§ **Requirement**: Leaving out the images, reproduce every line of the data that follows exactly.

Document images with source code
▬▬▬▬▬▬

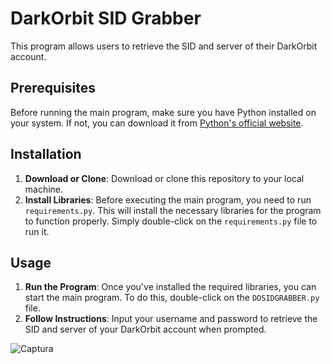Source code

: # DarkOrbit SID Grabber

This program allows users to retrieve the SID and server of their DarkOrbit account.

## Prerequisites

Before running the main program, make sure you have Python installed on your system. If not, you can download it from [Python's official website](https://www.python.org/downloads/).

## Installation

1. **Download or Clone**: Download or clone this repository to your local machine.
2. **Install Libraries**: Before executing the main program, you need to run `requirements.py`. This will install the necessary libraries for the program to function properly. Simply double-click on the `requirements.py` file to run it.

## Usage

1. **Run the Program**: Once you've installed the required libraries, you can start the main program. To do this, double-click on the `DOSIDGRABBER.py` file.
2. **Follow Instructions**: Input your username and password to retrieve the SID and server of your DarkOrbit account when prompted.


![Captura](https://github.com/DopeZzz/DOSIDGRABBER/assets/46748542/c623d788-1938-4a72-9803-0f5808f77487)
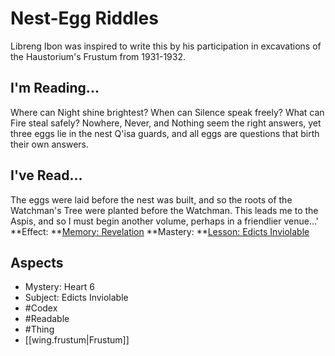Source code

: # Nest-Egg Riddles
Libreng Ibon was inspired to write this by his participation in excavations of the Haustorium's Frustum from 1931-1932. 
## I'm Reading...
Where can Night shine brightest? When can Silence speak freely? What can Fire steal safely? Nowhere, Never, and Nothing seem the right answers, yet three eggs lie in the nest Q'isa guards, and all eggs are questions that birth their own answers.
## I've Read...
The eggs were laid before the nest was built, and so the roots of the Watchman's Tree were planted before the Watchman. This leads me to the Aspis, and so I must begin another volume, perhaps in a friendlier venue...'
**Effect: **[Memory: Revelation](https://uadaf.theevilroot.xyz/rowenarium/element/mem.revelation)
**Mastery: **[Lesson: Edicts Inviolable](https://uadaf.theevilroot.xyz/rowenarium/element/x.edictsinviolable)
## Aspects
- Mystery: Heart 6
- Subject: Edicts Inviolable
- #Codex
- #Readable
- #Thing
- [[wing.frustum|Frustum]]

▬▬▬▬▬▬

§ **Your solution**:
Source code

: # DarkOrbit SID Grabber

This program allows users to retrieve the SID and server of their DarkOrbit account.

## Prerequisites

Before running the main program, make sure you have Python installed on your system. If not, you can download it from [Python's official website](https://www.python.org/downloads/).

## Installation

1. **Download or Clone**: Download or clone this repository to your local machine.
2. **Install Libraries**: Before executing the main program, you need to run `requirements.py`. This will install the necessary libraries for the program to function properly. Simply double-click on the `requirements.py` file to run it.

## Usage

1. **Run the Program**: Once you've installed the required libraries, you can start the main program. To do this, double-click on the `DOSIDGRABBER.py` file.
2. **Follow Instructions**: Input your username and password to retrieve the SID and server of your DarkOrbit account when prompted.


![Captura](https://github.com/DopeZzz/DOSIDGRABBER/assets/46748542/c623d788-1938-4a72-9803-0f5808f77487)
Source code

: # Nest-Egg Riddles
Libreng Ibon was inspired to write this by his participation in excavations of the Haustorium's Frustum from 1931-1932. 
## I'm Reading...
Where can Night shine brightest? When can Silence speak freely? What can Fire steal safely? Nowhere, Never, and Nothing seem the right answers, yet three eggs lie in the nest Q'isa guards, and all eggs are questions that birth their own answers.
## I've Read...
The eggs were laid before the nest was built, and so the roots of the Watchman's Tree were planted before the Watchman. This leads me to the Aspis, and so I must begin another volume, perhaps in a friendlier venue...'
**Effect: **[Memory: Revelation](https://uadaf.theevilroot.xyz/rowenarium/element/mem.revelation)
**Mastery: **[Lesson: Edicts Inviolable](https://uadaf.theevilroot.xyz/rowenarium/element/x.edictsinviolable)
## Aspects
- Mystery: Heart 6
- Subject: Edicts Inviolable
- #Codex
- #Readable
- #Thing
- [[wing.frustum|Frustum]]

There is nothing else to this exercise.